More than 52,000 U.S. hotel properties were polled in the survey, funded by the American Hotel & Lodging Educational Foundation (AH&LEF) and conducted by STR and conducted every two years. Similar data has been collected since 1988. There was a healthy response rate of 23 percent to this year’s survey.

While most of the questions were repeated from previous years, there were new questions as well. For example, hoteliers were asked for the first time whether they have energy efficient LED lighting. Averaged over the seven chain scales in the survey, 68 percent said they do. The segment with the most: upper upscale with 78 percent of respondents saying they have LED lighting. Another question asked for the first time was about the presence of electric car charging stations. Only 5 percent said they are providing them.

Fifty-nine percent of those responding said their hotels have recycling programs -- up from just 32 percent in 2004. Those properties most likely to have recycling programs are upscale or higher. By location, resort, urban and airport properties are most likely to recycle. Least likely: interstate hotels.

Increasing number of smoke-free hotels

The number of hotels with 100 percent nonsmoking rooms now stands at 63 percent, up from about 15 percent in 2004. Luxury hotels are most likely to be 100 percent nonsmoking (77 percent of respondents). Economy locations are least likely (39 percent). The percentage of guestrooms that are nonsmoking rooms dropped by four points from two years ago and now stands at 87 percent.

The percentage of hotels with water saving programs now stands at 75 percent, up from just 20 percent in 2004. Six percent of hotels said they use liquid soap dispensers in the bathroom -- a percentage that has not changed over the last eight years. Independent properties are most likely to use them (15 percent of independents).

Twenty-three percent said they use energy management sensors in their guest rooms. This is the same as two years ago and up from 15 percent in 2004. The percentage of hotels with a linen/towel reuse program stands at 76 percent, down from 88 percent in 2010 but still much higher than the 52 percent in 2004. By chain scale, midscale properties are most likely to have linen/towel reuse programs (95 percent).
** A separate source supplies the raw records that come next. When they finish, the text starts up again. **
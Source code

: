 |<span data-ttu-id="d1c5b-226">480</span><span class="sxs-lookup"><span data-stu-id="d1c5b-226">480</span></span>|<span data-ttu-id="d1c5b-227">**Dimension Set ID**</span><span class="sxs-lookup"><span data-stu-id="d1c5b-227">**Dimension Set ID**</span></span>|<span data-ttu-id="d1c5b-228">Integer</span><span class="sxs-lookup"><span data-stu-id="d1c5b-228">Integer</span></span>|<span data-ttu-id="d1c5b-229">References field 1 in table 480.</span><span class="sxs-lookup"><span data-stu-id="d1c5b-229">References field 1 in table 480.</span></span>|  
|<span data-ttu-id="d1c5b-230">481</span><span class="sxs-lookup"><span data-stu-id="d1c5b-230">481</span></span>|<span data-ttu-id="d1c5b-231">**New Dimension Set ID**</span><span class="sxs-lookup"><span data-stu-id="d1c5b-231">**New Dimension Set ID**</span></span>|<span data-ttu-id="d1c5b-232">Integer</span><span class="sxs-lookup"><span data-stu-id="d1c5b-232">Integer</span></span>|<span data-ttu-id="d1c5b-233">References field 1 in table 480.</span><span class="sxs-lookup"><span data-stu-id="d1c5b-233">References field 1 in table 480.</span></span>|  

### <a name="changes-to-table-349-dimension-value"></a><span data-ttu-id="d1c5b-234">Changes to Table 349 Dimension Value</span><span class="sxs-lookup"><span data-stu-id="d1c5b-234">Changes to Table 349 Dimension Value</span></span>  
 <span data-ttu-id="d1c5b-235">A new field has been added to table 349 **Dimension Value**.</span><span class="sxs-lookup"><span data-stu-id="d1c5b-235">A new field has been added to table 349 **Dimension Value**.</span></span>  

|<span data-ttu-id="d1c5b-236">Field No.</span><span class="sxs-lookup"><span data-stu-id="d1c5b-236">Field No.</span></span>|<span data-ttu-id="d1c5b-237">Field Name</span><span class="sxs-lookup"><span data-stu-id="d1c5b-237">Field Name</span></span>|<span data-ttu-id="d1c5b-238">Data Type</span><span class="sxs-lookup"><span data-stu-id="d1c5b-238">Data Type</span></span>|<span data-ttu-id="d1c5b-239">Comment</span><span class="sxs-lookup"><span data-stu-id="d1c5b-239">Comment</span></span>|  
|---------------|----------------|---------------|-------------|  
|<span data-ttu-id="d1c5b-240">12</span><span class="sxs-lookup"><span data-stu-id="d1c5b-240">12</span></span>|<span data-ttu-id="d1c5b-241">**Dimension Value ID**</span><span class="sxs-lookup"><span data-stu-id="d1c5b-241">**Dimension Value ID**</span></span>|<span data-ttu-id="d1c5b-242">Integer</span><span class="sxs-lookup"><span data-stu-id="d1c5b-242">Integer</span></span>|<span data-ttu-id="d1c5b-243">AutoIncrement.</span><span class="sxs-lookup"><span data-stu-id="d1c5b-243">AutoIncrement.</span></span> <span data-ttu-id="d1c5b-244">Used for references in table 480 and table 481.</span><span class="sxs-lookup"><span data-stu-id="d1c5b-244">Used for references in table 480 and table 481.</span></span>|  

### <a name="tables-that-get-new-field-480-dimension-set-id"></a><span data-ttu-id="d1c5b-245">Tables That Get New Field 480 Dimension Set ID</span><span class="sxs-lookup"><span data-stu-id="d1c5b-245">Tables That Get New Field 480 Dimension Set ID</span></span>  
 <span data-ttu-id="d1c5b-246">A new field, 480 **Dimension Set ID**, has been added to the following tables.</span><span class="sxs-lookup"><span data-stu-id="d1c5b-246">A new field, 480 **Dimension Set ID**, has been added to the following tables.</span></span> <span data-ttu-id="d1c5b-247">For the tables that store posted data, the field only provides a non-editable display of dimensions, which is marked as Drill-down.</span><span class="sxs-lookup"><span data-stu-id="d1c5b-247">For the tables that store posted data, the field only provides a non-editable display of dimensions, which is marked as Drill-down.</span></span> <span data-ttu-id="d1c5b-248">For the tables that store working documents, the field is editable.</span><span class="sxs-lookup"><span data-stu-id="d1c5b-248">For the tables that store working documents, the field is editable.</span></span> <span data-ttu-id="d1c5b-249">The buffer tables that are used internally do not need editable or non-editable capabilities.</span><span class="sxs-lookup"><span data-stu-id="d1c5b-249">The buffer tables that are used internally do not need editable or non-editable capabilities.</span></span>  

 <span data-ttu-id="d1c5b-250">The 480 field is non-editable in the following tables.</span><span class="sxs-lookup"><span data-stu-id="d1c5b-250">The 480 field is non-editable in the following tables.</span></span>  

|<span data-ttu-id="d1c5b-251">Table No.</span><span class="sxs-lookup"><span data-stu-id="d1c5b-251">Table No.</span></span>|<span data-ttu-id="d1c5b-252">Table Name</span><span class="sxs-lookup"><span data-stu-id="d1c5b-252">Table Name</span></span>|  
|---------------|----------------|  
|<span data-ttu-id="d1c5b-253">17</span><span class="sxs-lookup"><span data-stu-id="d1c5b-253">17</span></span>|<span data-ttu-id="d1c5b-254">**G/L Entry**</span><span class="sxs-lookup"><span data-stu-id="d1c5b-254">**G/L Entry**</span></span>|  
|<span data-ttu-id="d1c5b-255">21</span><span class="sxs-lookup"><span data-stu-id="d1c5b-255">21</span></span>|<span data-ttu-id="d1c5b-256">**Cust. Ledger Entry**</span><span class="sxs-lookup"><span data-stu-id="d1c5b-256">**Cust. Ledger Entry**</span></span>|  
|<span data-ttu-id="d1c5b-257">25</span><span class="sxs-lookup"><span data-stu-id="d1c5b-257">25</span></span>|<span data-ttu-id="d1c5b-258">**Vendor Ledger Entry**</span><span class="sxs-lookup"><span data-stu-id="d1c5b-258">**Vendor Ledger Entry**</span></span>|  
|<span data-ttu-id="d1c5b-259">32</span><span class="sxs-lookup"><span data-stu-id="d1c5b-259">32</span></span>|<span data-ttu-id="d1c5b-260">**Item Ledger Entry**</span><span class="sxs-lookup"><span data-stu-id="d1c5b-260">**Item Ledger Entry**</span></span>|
Photo of sofa and tree provided by Atiketta Sangasaeng via Shutterstock

Twenty percent of respondents said they have air purifiers in their guestrooms. Thirty-four percent said they make allergy-free rooms available to guests.

Forty-nine percent of properties have or are working toward green certification. This is up from about 30 percent in 2004. Ten percent of respondents said they incorporated LEED into their structural renovations over the past year. Thirteen percent said they will incorporate LEED in the next year if major structural renovations are planned -- down from 21 percent in 2008.

The percentage of hotels with healthy menu choices stands at 63 percent. Two years ago, 68 percent of respondents reported offering such choices, up from 66 percent of respondents in the survey administered four years ago. Six years ago, 51 percent said they offered healthy menu items.

Thirty-five percent of hotels offer vegetarian menu options. Eighty-four percent offer an exercise room/health/fitness facility. This is up from 63 percent in 2004. Seventy-five percent of hotels offer fitness facilities at no extra charge to guests.

AH&LA members can download a copy of the 2012 Lodging Survey, which covers many other lodging categories besides the environment, via the Members Only section of the AH&LA website. Individual data points are available for $300 each from the AH&LA Information Center at (888) 743-2515.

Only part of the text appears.